■ What you need to do:
Each line of the data below must be given again exactly as written.

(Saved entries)
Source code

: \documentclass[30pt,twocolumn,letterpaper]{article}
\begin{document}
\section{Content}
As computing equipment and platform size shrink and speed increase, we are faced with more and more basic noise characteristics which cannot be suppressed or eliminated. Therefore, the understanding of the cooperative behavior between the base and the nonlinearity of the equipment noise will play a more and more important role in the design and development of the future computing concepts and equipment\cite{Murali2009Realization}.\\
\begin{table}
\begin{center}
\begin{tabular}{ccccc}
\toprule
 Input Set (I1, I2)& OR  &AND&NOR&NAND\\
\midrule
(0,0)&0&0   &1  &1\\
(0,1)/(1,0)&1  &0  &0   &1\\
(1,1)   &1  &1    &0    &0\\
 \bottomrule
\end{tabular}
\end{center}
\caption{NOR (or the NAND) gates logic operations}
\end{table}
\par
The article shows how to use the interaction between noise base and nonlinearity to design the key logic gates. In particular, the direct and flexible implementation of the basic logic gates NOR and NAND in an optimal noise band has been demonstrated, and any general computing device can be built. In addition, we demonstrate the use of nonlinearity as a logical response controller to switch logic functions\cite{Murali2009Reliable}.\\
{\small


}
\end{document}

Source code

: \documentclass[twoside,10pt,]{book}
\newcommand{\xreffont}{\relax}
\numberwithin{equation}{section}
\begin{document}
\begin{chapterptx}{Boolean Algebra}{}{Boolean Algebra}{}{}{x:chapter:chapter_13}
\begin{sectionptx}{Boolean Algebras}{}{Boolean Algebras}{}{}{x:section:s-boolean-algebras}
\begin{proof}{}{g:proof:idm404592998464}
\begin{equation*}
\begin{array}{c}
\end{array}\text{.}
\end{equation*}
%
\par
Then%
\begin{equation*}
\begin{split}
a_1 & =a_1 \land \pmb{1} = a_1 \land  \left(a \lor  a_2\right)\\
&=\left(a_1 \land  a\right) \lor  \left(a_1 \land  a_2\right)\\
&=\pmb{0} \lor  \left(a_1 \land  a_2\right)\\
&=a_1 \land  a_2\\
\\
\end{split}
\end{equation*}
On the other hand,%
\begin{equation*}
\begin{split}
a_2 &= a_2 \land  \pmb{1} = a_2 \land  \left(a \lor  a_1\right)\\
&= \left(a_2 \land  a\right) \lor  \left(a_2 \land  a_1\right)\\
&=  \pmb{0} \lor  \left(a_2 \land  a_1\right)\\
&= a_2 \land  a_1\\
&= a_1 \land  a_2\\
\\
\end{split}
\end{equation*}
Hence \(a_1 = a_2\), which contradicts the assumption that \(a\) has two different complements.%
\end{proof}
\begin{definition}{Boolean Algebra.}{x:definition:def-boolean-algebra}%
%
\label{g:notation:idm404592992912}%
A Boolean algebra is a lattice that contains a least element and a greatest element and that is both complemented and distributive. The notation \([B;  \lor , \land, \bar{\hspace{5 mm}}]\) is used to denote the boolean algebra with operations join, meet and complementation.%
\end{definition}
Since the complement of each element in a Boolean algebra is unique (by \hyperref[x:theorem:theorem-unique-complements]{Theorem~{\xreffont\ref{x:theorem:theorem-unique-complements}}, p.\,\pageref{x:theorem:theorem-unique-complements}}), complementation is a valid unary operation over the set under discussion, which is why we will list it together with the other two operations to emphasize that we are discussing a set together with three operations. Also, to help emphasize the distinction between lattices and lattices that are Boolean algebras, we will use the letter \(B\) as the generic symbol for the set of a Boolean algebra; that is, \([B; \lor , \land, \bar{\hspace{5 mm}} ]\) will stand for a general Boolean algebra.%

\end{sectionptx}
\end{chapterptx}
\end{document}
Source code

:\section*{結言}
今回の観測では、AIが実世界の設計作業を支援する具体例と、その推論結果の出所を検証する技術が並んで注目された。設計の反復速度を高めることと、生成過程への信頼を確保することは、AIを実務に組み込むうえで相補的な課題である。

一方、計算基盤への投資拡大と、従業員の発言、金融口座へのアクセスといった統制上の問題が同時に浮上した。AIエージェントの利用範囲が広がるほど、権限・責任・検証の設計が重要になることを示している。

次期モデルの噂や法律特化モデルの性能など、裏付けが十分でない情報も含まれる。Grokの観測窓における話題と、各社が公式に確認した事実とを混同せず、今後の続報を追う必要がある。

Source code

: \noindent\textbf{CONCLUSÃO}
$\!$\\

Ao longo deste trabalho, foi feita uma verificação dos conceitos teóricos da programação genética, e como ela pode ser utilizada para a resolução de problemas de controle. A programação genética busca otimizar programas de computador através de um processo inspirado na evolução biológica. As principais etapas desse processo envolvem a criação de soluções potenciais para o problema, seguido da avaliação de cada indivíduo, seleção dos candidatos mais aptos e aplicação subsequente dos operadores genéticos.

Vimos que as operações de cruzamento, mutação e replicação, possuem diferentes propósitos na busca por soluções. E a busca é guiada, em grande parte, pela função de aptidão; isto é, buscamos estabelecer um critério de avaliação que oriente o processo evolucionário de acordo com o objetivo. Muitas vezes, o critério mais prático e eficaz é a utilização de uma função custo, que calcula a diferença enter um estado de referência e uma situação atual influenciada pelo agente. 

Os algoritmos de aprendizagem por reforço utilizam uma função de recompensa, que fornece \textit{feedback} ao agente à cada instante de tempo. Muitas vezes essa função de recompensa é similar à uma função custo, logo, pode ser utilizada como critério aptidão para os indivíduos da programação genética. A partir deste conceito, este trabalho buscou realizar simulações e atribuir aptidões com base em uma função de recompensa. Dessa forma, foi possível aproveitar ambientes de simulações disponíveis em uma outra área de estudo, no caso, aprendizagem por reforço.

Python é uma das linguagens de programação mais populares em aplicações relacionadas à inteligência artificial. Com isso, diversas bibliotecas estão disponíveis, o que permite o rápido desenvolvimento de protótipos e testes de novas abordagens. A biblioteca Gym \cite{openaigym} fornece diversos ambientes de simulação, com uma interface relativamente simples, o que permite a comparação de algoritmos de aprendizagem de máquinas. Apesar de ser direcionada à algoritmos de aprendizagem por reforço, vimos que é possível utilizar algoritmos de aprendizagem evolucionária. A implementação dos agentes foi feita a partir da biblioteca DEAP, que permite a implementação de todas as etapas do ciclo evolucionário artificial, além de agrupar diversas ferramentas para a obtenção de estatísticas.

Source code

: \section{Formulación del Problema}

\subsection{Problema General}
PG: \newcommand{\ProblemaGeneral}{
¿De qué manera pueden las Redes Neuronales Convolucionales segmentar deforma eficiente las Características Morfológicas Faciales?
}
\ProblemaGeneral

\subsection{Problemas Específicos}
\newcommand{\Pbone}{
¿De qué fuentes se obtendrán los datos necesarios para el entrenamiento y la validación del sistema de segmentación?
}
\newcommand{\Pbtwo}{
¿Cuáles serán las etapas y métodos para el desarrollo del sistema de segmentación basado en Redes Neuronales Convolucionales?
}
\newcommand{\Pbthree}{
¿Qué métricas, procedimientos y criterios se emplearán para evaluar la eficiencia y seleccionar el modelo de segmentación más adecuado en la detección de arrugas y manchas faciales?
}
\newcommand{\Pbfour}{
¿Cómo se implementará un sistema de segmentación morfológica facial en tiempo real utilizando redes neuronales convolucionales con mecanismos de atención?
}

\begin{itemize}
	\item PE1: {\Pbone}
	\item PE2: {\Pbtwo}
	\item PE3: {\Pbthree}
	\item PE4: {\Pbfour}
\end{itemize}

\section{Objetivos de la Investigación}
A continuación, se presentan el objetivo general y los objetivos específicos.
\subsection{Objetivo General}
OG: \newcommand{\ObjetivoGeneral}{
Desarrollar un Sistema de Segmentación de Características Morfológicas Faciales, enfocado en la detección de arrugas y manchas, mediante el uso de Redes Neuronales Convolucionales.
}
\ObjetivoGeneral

■ Result of this exercise:
Source code

: \documentclass[30pt,twocolumn,letterpaper]{article}
\begin{document}
\section{Content}
As computing equipment and platform size shrink and speed increase, we are faced with more and more basic noise characteristics which cannot be suppressed or eliminated. Therefore, the understanding of the cooperative behavior between the base and the nonlinearity of the equipment noise will play a more and more important role in the design and development of the future computing concepts and equipment\cite{Murali2009Realization}.\\
\begin{table}
\begin{center}
\begin{tabular}{ccccc}
\toprule
 Input Set (I1, I2)& OR  &AND&NOR&NAND\\
\midrule
(0,0)&0&0   &1  &1\\
(0,1)/(1,0)&1  &0  &0   &1\\
(1,1)   &1  &1    &0    &0\\
 \bottomrule
\end{tabular}
\end{center}
\caption{NOR (or the NAND) gates logic operations}
\end{table}
\par
The article shows how to use the interaction between noise base and nonlinearity to design the key logic gates. In particular, the direct and flexible implementation of the basic logic gates NOR and NAND in an optimal noise band has been demonstrated, and any general computing device can be built. In addition, we demonstrate the use of nonlinearity as a logical response controller to switch logic functions\cite{Murali2009Reliable}.\\
{\small


}
\end{document}

Source code

: \documentclass[twoside,10pt,]{book}
\newcommand{\xreffont}{\relax}
\numberwithin{equation}{section}
\begin{document}
\begin{chapterptx}{Boolean Algebra}{}{Boolean Algebra}{}{}{x:chapter:chapter_13}
\begin{sectionptx}{Boolean Algebras}{}{Boolean Algebras}{}{}{x:section:s-boolean-algebras}
\begin{proof}{}{g:proof:idm404592998464}
\begin{equation*}
\begin{array}{c}
\end{array}\text{.}
\end{equation*}
%
\par
Then%
\begin{equation*}
\begin{split}
a_1 & =a_1 \land \pmb{1} = a_1 \land  \left(a \lor  a_2\right)\\
&=\left(a_1 \land  a\right) \lor  \left(a_1 \land  a_2\right)\\
&=\pmb{0} \lor  \left(a_1 \land  a_2\right)\\
&=a_1 \land  a_2\\
\\
\end{split}
\end{equation*}
On the other hand,%
\begin{equation*}
\begin{split}
a_2 &= a_2 \land  \pmb{1} = a_2 \land  \left(a \lor  a_1\right)\\
&= \left(a_2 \land  a\right) \lor  \left(a_2 \land  a_1\right)\\
&=  \pmb{0} \lor  \left(a_2 \land  a_1\right)\\
&= a_2 \land  a_1\\
&= a_1 \land  a_2\\
\\
\end{split}
\end{equation*}
Hence \(a_1 = a_2\), which contradicts the assumption that \(a\) has two different complements.%
\end{proof}
\begin{definition}{Boolean Algebra.}{x:definition:def-boolean-algebra}%
%
\label{g:notation:idm404592992912}%
A Boolean algebra is a lattice that contains a least element and a greatest element and that is both complemented and distributive. The notation \([B;  \lor , \land, \bar{\hspace{5 mm}}]\) is used to denote the boolean algebra with operations join, meet and complementation.%
\end{definition}
Since the complement of each element in a Boolean algebra is unique (by \hyperref[x:theorem:theorem-unique-complements]{Theorem~{\xreffont\ref{x:theorem:theorem-unique-complements}}, p.\,\pageref{x:theorem:theorem-unique-complements}}), complementation is a valid unary operation over the set under discussion, which is why we will list it together with the other two operations to emphasize that we are discussing a set together with three operations. Also, to help emphasize the distinction between lattices and lattices that are Boolean algebras, we will use the letter \(B\) as the generic symbol for the set of a Boolean algebra; that is, \([B; \lor , \land, \bar{\hspace{5 mm}} ]\) will stand for a general Boolean algebra.%

\end{sectionptx}
\end{chapterptx}
\end{document}
Source code

:\section*{結言}
今回の観測では、AIが実世界の設計作業を支援する具体例と、その推論結果の出所を検証する技術が並んで注目された。設計の反復速度を高めることと、生成過程への信頼を確保することは、AIを実務に組み込むうえで相補的な課題である。

一方、計算基盤への投資拡大と、従業員の発言、金融口座へのアクセスといった統制上の問題が同時に浮上した。AIエージェントの利用範囲が広がるほど、権限・責任・検証の設計が重要になることを示している。

次期モデルの噂や法律特化モデルの性能など、裏付けが十分でない情報も含まれる。Grokの観測窓における話題と、各社が公式に確認した事実とを混同せず、今後の続報を追う必要がある。

Source code

: \noindent\textbf{CONCLUSÃO}
$\!$\\

Ao longo deste trabalho, foi feita uma verificação dos conceitos teóricos da programação genética, e como ela pode ser utilizada para a resolução de problemas de controle. A programação genética busca otimizar programas de computador através de um processo inspirado na evolução biológica. As principais etapas desse processo envolvem a criação de soluções potenciais para o problema, seguido da avaliação de cada indivíduo, seleção dos candidatos mais aptos e aplicação subsequente dos operadores genéticos.

Vimos que as operações de cruzamento, mutação e replicação, possuem diferentes propósitos na busca por soluções. E a busca é guiada, em grande parte, pela função de aptidão; isto é, buscamos estabelecer um critério de avaliação que oriente o processo evolucionário de acordo com o objetivo. Muitas vezes, o critério mais prático e eficaz é a utilização de uma função custo, que calcula a diferença enter um estado de referência e uma situação atual influenciada pelo agente. 

Os algoritmos de aprendizagem por reforço utilizam uma função de recompensa, que fornece \textit{feedback} ao agente à cada instante de tempo. Muitas vezes essa função de recompensa é similar à uma função custo, logo, pode ser utilizada como critério aptidão para os indivíduos da programação genética. A partir deste conceito, este trabalho buscou realizar simulações e atribuir aptidões com base em uma função de recompensa. Dessa forma, foi possível aproveitar ambientes de simulações disponíveis em uma outra área de estudo, no caso, aprendizagem por reforço.

Python é uma das linguagens de programação mais populares em aplicações relacionadas à inteligência artificial. Com isso, diversas bibliotecas estão disponíveis, o que permite o rápido desenvolvimento de protótipos e testes de novas abordagens. A biblioteca Gym \cite{openaigym} fornece diversos ambientes de simulação, com uma interface relativamente simples, o que permite a comparação de algoritmos de aprendizagem de máquinas. Apesar de ser direcionada à algoritmos de aprendizagem por reforço, vimos que é possível utilizar algoritmos de aprendizagem evolucionária. A implementação dos agentes foi feita a partir da biblioteca DEAP, que permite a implementação de todas as etapas do ciclo evolucionário artificial, além de agrupar diversas ferramentas para a obtenção de estatísticas.

Source code

: \section{Formulación del Problema}

\subsection{Problema General}
PG: \newcommand{\ProblemaGeneral}{
¿De qué manera pueden las Redes Neuronales Convolucionales segmentar deforma eficiente las Características Morfológicas Faciales?
}
\ProblemaGeneral

\subsection{Problemas Específicos}
\newcommand{\Pbone}{
¿De qué fuentes se obtendrán los datos necesarios para el entrenamiento y la validación del sistema de segmentación?
}
\newcommand{\Pbtwo}{
¿Cuáles serán las etapas y métodos para el desarrollo del sistema de segmentación basado en Redes Neuronales Convolucionales?
}
\newcommand{\Pbthree}{
¿Qué métricas, procedimientos y criterios se emplearán para evaluar la eficiencia y seleccionar el modelo de segmentación más adecuado en la detección de arrugas y manchas faciales?
}
\newcommand{\Pbfour}{
¿Cómo se implementará un sistema de segmentación morfológica facial en tiempo real utilizando redes neuronales convolucionales con mecanismos de atención?
}

\begin{itemize}
	\item PE1: {\Pbone}
	\item PE2: {\Pbtwo}
	\item PE3: {\Pbthree}
	\item PE4: {\Pbfour}
\end{itemize}

\section{Objetivos de la Investigación}
A continuación, se presentan el objetivo general y los objetivos específicos.
\subsection{Objetivo General}
OG: \newcommand{\ObjetivoGeneral}{
Desarrollar un Sistema de Segmentación de Características Morfológicas Faciales, enfocado en la detección de arrugas y manchas, mediante el uso de Redes Neuronales Convolucionales.
}
\ObjetivoGeneral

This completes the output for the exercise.